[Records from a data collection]

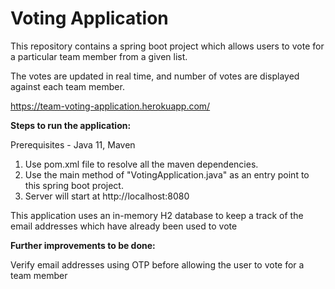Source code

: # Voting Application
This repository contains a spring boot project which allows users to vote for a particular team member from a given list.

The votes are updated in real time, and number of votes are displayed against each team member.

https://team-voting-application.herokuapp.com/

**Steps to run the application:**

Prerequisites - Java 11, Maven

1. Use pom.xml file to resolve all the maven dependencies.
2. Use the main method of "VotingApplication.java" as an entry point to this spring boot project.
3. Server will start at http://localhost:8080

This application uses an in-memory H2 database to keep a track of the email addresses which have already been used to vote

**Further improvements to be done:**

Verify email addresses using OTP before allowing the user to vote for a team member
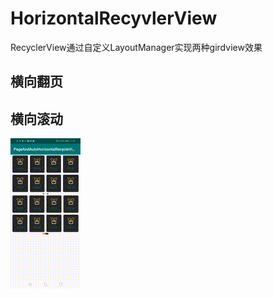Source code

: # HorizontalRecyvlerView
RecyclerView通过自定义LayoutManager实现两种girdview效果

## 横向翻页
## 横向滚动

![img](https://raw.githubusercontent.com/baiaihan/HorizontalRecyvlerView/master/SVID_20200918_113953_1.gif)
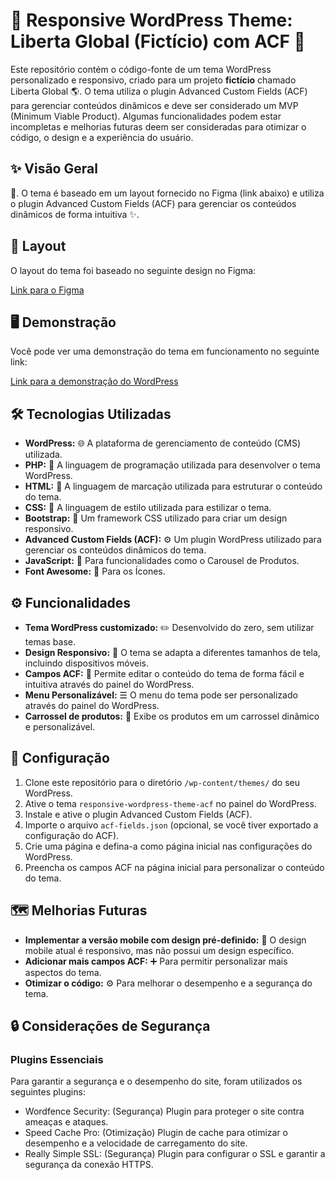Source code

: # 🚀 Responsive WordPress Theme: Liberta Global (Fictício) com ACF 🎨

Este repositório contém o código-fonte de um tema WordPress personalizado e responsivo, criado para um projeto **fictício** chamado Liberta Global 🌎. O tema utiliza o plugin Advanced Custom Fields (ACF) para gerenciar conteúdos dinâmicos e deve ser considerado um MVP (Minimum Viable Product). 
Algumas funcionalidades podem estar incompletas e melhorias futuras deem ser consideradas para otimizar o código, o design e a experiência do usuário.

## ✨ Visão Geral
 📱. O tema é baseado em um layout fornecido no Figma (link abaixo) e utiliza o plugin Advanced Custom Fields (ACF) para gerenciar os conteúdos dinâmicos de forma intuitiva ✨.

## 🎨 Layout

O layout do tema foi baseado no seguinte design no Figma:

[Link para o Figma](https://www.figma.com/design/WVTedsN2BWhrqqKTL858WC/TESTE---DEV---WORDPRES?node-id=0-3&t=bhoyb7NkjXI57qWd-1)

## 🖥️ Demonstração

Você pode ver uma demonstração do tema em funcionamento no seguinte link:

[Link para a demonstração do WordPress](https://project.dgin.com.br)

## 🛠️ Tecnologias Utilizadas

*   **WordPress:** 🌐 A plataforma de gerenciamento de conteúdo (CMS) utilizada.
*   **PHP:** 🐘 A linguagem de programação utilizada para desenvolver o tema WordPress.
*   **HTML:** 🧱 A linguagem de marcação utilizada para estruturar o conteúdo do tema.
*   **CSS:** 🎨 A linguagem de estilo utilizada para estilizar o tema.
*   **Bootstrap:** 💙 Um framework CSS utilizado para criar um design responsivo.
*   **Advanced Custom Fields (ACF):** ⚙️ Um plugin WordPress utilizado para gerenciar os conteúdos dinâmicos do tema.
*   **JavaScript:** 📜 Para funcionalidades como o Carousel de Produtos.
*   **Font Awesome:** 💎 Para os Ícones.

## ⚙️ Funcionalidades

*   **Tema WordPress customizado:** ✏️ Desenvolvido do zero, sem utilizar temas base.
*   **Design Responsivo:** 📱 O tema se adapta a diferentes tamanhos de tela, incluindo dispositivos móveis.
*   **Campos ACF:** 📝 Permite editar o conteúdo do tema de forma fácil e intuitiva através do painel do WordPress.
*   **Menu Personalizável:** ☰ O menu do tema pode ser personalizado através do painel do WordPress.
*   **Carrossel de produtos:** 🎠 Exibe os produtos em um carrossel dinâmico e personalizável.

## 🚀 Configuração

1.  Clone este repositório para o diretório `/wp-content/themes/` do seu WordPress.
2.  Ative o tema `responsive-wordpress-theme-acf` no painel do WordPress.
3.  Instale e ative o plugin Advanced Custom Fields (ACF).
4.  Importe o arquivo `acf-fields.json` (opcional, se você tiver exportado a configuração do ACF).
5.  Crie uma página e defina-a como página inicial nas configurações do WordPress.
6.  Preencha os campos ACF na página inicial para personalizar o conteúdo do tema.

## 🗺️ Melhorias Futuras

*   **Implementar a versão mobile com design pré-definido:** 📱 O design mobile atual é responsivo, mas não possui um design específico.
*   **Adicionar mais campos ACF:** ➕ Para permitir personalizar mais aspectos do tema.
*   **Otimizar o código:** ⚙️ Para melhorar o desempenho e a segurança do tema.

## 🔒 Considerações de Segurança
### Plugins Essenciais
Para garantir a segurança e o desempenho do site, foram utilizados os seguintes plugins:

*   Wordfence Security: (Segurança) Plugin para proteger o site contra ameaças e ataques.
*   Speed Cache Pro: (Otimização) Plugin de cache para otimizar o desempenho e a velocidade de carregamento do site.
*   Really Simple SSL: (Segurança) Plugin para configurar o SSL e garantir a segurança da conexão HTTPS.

- **WHAT IS NEEDED**: For each line of the entries that includes "página", show that line.

- **ANSWER TO THIS PROBLEM**:
5.  Crie uma página e defina-a como página inicial nas configurações do WordPress.
6.  Preencha os campos ACF na página inicial para personalizar o conteúdo do tema.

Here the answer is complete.